Even at that point, I began to hear stories. Brother Bruno explained to me how the miraculous statute of Our Lady of Consolation was brought to Ohio by immigrants from Luxembourg. He also told me about the Franciscan friar Aloys Fish who in 1912 first knocked on the English Gothic Front Door of Fr. John Mizer’s new rectory. Friar Aloys had been sent, at the request of the Bishop of Toledo, to replace him. Little did friar Aloys know, that behind that English Gothic Front Door, still in use, only fourteen years later, a new province of the Order of Friars Minor Conventual would be born. However, he immediately got to work, and a magnificent new shrine church was basically completed in 1925.
In 1926, the vision of the Minister General that the Order in the United States should seek westward expansion was fulfilled. In the rectory, behind that English Gothic Front Door, a new province for the midwestern states was erected. It was formed from the earlier established Province of the Immaculate Conception, which served in New York State and the Eastern Seaboard.
At that very first chapter of the new province behind that Gothic Front Door, the choice of a name was easy: “Our Lady of Consolation.” Those first pioneer friars placed their new venture under the protection of Our Lady of Consolation. She became the starting point as friars moved into more parish and missionary ministry, placing both a new parish in Louisville and a new mission in Africa under her protection. The friars who followed were ever to remain pilgrims.
It was important to them that the first friars in the new province be educated behind that same English Gothic Front Door. However, in short order, that initial program was expanded into a new building, Our Lady of Carey Seminary, completed in 1935. This undergraduate philosophy program subsequently became affiliated with Dayton University, and the number of friar students increased, later drawing friars from other Conventual provinces. Then, in 1965 the seminary program moved to Saint Louis University in St. Louis, Missouri.

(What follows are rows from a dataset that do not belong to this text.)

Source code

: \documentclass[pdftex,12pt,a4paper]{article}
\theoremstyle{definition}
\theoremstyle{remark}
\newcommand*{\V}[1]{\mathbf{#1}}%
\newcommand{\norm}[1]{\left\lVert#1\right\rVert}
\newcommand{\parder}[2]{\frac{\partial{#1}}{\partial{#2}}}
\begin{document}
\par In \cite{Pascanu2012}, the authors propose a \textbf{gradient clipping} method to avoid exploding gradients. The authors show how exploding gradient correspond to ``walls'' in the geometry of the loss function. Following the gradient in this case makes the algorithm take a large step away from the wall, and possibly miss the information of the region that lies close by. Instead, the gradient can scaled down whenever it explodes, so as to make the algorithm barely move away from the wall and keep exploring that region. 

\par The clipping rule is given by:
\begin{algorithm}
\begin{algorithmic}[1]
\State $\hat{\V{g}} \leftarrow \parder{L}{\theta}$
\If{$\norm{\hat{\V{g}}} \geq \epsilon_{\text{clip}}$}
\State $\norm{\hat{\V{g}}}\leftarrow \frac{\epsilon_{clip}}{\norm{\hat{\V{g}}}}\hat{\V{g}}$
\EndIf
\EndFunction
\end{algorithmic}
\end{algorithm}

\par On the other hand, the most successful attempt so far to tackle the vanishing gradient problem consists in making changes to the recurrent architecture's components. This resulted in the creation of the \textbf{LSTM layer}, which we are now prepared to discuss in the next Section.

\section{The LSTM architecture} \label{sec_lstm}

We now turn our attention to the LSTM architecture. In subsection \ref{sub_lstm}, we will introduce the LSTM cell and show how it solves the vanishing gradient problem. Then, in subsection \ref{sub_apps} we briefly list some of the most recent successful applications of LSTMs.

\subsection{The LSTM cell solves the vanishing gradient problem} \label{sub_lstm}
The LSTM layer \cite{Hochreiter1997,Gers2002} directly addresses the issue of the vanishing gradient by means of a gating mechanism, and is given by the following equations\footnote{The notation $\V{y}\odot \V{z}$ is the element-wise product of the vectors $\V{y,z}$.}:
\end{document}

Over those thirty years, the combined presence of friars serving the parish and shrine, together with the faculty and students of the seminary, brought the number of friars at the Shrine to nearly one hundred. Conventual life flourished. Priest and Brother friars, worked together serving the many pilgrims who flocked to the Shrine of Our Lady of Consolation. A notable number of those friars who served in Carey later provided leadership in the province and also in Rome, one even as Minister General, friar Basil Heiser, OFM Conv.
I, myself, am now serving in my eighth year as guardian, pastor, and rector in Carey. I am humbled as I learn more and more about my predecessors. The general environment still makes me think of St. Anne de Beaupre in Quebec, Canada. Here, as well as there, consistent ministry to pilgrims continues, mostly to new immigrants seeking new roots. Their consistent promotion of devotion to the Mother of God still heals souls and bodies.
Our Lady of Consolation, we thank you for calling so many of your sons, who have walked these grounds and served you so diligently in this holy place. May our memory of these 100 years in the service of Our Lord, Jesus Christ ever be blessed!